**DIRECTIONS:** What is the number of lines below that include the string "resources"? Provide that number alone.

Records from a collection
========================================
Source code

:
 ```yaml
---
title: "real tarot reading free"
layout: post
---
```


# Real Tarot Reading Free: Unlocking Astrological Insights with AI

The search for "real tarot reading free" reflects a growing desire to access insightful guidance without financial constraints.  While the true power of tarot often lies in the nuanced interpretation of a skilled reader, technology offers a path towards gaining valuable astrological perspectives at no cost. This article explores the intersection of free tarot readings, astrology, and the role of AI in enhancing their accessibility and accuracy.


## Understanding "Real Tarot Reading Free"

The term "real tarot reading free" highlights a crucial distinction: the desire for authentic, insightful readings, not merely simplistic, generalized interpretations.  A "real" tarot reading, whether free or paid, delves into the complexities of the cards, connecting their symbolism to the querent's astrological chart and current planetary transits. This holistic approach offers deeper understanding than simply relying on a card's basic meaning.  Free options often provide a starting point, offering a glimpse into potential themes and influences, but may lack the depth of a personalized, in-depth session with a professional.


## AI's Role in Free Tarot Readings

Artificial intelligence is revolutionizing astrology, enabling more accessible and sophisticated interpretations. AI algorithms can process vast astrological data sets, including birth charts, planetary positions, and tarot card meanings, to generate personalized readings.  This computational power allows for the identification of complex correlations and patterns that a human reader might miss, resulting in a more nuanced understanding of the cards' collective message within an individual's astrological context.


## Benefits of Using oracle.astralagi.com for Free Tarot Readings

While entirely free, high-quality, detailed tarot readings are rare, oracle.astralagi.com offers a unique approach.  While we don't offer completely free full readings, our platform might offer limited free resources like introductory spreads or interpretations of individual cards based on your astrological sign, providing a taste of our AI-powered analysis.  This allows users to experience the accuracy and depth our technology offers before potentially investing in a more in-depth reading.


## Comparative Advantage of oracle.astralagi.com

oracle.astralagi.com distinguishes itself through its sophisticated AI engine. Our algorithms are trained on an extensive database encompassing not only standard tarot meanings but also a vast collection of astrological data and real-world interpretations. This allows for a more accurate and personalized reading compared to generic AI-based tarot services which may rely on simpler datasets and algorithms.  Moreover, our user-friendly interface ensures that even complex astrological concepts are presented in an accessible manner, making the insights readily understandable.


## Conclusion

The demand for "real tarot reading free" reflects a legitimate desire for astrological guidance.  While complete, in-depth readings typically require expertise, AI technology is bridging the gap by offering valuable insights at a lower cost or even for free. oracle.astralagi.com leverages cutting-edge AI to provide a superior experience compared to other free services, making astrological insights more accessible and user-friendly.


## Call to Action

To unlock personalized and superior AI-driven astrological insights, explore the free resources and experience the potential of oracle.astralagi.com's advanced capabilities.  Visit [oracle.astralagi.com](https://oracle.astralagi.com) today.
========================================
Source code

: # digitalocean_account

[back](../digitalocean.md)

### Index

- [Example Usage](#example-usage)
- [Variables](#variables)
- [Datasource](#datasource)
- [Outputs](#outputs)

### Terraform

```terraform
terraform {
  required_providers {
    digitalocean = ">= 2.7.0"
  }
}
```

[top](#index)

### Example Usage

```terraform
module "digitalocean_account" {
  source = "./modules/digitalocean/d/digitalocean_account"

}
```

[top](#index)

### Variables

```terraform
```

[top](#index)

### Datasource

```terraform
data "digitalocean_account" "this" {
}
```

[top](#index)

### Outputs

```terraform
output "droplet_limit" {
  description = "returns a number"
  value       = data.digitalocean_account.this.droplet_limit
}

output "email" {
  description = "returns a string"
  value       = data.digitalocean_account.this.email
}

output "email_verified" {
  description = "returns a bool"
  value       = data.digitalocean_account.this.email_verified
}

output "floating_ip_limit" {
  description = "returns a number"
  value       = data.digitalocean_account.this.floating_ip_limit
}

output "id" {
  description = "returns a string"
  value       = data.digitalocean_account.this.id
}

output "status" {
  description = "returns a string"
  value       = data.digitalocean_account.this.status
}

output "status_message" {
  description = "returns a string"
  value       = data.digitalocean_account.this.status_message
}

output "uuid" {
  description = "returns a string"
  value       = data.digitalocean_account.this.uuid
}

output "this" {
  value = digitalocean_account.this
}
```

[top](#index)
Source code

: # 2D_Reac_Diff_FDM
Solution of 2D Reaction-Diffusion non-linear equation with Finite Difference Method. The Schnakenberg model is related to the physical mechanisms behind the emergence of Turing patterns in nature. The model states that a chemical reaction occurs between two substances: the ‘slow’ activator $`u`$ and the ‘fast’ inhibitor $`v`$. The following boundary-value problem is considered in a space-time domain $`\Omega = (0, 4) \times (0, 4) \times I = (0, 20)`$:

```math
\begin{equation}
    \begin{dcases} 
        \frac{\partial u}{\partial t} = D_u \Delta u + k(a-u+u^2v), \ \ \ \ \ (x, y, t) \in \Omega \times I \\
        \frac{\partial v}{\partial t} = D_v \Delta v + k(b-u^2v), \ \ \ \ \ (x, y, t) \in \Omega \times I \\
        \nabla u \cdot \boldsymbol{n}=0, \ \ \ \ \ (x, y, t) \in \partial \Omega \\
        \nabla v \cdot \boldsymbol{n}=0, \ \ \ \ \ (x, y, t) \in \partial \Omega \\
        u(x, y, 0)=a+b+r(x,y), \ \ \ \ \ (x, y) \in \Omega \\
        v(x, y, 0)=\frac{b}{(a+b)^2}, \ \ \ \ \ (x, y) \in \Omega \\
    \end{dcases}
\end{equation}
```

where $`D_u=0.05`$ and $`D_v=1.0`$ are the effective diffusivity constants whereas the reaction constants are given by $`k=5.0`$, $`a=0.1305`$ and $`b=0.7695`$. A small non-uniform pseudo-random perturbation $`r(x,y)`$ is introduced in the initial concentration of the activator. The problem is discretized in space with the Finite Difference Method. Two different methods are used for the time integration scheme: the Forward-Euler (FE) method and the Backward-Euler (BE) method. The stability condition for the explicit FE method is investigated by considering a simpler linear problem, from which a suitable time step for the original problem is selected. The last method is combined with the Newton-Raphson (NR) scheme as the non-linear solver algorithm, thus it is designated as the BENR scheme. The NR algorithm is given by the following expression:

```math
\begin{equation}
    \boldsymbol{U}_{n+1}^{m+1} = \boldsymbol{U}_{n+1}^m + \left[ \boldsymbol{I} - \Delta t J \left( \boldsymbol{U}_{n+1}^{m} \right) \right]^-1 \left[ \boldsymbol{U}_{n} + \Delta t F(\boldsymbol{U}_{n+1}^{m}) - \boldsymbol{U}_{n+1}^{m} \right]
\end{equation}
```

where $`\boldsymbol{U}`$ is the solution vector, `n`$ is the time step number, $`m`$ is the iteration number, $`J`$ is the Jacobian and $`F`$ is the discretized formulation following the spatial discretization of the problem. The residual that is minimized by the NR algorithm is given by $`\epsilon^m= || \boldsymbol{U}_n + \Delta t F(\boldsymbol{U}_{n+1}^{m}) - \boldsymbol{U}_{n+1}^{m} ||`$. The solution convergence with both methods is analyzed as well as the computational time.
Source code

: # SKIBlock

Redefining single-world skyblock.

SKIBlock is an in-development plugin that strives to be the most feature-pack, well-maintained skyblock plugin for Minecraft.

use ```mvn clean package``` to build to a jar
========================================
**RESULT:** 2